My fellow property owners in portions of Watsonville, Pajaro and surrounding agricultural areas are being offered a once-in-a-lifetime opportunity to end our region’s long, heartbreaking history of catastrophic flooding. We would be crazy to turn it down.
Our area has suffered eight floods in the past 60 years. Our last major levee break and flood in 1995 resulted in two deaths and caused nearly $100 million in property damage. In 2017, we narrowly escaped a repeat of the 1995 flood when we almost lost a levee along the Pajaro River. Had the levee failed, it would have pushed a sea of water through the senior villages in Watsonville. We got lucky that time, but luck is a poor prevention strategy.
Unlike many natural disasters—earthquakes and hurricanes, for example—floods can be prevented. In this case, we can significantly reduce flood risk by building well-engineered levees along the Pajaro River and Salsipuedes Creek. Currently, our weak levees—the only things that stand between us and our next big disaster—provide some of the lowest levels of flood protection in the state. Flooding is not just possible, it is probable.

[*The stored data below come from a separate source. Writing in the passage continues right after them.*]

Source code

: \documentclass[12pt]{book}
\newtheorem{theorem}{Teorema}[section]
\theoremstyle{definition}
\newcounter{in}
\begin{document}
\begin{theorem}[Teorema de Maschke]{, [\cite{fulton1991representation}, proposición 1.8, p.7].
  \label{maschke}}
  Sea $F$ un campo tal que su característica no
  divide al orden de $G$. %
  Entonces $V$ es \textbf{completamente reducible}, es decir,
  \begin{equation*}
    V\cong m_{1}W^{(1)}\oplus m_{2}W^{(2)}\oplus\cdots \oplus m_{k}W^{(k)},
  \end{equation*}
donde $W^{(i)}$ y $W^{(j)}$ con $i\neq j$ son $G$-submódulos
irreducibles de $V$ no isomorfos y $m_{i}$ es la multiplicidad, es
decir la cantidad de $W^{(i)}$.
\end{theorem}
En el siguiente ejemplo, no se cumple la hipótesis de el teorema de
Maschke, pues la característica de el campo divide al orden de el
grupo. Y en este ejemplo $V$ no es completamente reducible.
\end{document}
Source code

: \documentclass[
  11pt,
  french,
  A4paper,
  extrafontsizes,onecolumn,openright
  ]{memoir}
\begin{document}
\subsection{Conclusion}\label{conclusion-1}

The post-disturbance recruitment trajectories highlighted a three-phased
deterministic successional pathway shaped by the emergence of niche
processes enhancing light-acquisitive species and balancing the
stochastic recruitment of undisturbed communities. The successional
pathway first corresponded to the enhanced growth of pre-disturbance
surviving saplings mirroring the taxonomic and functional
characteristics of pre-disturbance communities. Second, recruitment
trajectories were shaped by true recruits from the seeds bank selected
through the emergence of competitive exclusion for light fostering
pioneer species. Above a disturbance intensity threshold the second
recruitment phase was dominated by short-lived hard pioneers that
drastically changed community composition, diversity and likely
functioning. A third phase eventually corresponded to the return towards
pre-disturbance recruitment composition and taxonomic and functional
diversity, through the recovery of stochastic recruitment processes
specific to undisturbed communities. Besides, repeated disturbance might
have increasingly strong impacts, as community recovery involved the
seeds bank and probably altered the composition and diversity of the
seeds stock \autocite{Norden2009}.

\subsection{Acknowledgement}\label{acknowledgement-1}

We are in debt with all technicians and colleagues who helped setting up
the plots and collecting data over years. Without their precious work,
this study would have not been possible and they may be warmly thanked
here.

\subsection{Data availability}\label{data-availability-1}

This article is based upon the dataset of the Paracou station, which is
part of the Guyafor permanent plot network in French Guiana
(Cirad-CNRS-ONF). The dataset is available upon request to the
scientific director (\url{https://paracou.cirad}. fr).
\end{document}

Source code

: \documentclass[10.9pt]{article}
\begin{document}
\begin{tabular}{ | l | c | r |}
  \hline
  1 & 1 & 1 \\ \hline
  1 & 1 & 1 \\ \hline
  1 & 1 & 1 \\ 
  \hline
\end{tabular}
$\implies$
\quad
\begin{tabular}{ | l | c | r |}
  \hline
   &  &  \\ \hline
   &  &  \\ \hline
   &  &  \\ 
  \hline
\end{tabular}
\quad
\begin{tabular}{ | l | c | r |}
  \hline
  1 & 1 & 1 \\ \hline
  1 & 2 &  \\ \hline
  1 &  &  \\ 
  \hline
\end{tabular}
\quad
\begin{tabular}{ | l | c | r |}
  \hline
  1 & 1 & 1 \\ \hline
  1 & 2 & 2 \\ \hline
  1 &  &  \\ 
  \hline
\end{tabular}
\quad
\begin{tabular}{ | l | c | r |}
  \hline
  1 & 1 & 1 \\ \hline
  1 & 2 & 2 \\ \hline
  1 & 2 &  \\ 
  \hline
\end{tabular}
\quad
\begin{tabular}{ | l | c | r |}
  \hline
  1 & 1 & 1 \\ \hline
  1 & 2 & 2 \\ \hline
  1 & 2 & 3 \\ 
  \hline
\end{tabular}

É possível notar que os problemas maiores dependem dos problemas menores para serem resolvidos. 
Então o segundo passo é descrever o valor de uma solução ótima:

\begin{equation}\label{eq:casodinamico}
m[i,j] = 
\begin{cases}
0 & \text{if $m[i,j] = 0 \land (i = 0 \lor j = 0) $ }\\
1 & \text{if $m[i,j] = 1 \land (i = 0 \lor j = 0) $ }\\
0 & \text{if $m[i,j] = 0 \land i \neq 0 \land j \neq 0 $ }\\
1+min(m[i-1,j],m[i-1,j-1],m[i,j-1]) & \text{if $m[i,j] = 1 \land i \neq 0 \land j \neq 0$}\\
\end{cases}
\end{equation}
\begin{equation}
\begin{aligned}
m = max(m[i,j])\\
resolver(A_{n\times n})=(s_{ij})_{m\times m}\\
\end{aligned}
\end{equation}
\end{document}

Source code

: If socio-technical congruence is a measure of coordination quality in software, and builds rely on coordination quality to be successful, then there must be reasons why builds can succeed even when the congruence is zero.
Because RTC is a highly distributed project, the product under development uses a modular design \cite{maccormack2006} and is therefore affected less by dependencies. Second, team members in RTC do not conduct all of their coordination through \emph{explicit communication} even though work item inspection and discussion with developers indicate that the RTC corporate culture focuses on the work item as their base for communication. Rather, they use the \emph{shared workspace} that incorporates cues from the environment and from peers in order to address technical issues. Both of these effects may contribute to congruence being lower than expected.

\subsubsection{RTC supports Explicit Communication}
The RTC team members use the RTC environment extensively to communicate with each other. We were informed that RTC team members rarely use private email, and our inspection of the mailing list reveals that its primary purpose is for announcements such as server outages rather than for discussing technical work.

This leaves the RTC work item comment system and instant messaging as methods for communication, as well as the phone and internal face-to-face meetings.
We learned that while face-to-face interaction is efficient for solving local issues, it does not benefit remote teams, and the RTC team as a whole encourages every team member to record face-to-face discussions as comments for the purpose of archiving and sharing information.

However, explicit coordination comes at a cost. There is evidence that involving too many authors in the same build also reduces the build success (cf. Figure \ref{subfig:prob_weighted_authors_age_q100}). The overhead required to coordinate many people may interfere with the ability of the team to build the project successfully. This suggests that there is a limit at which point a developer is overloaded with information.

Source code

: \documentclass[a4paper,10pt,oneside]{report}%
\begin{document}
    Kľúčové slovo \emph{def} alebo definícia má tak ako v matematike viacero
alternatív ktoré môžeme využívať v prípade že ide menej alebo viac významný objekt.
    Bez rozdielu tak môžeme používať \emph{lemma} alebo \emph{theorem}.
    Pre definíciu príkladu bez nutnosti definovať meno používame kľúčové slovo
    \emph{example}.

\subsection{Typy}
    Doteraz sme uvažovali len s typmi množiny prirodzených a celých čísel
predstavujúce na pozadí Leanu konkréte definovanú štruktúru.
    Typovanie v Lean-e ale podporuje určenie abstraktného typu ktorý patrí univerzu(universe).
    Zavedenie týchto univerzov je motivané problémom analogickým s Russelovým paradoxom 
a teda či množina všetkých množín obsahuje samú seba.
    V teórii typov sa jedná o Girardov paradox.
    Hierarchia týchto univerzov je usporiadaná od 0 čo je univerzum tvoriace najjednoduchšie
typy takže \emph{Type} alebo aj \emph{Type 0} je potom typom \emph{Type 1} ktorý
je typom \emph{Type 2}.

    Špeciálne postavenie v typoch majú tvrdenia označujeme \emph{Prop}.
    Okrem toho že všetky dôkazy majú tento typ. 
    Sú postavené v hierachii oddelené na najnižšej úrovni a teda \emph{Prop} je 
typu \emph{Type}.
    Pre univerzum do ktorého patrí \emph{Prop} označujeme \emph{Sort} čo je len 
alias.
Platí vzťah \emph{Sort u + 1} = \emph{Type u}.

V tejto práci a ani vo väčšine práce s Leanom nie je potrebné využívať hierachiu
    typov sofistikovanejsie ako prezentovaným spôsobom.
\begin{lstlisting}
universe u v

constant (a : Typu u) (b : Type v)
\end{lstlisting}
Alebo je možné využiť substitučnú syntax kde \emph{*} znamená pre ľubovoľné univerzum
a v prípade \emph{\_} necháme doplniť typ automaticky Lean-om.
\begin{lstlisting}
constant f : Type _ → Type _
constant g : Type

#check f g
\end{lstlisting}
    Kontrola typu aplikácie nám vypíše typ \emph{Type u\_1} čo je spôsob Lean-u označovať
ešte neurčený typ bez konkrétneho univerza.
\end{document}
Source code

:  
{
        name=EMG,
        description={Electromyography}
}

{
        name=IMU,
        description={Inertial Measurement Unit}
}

However, the federal and state governments are throwing us a life raft in the form of the Pajaro River Flood Risk Management Project, a $400 million effort to improve levees along the Pajaro River and Salsipuedes Creek. The project will provide 100-year flood protection, meaning once it’s completed properties will be removed from the FEMA Special Flood Hazard Area. Not only will we have a high level of flood protection, but we’ll no longer be subject to requirements for high-cost flood insurance and restrictions on building and improvements to our properties.
Typically, local government agencies need to provide about 10% funding toward such a project. But our local community does not have a spare $40 million laying around for this. Thankfully, our local leaders were able to convince the state government that this is a worthwhile investment. The federal and state governments will pay 100% of the project construction costs, a first in our state for a levee repair project.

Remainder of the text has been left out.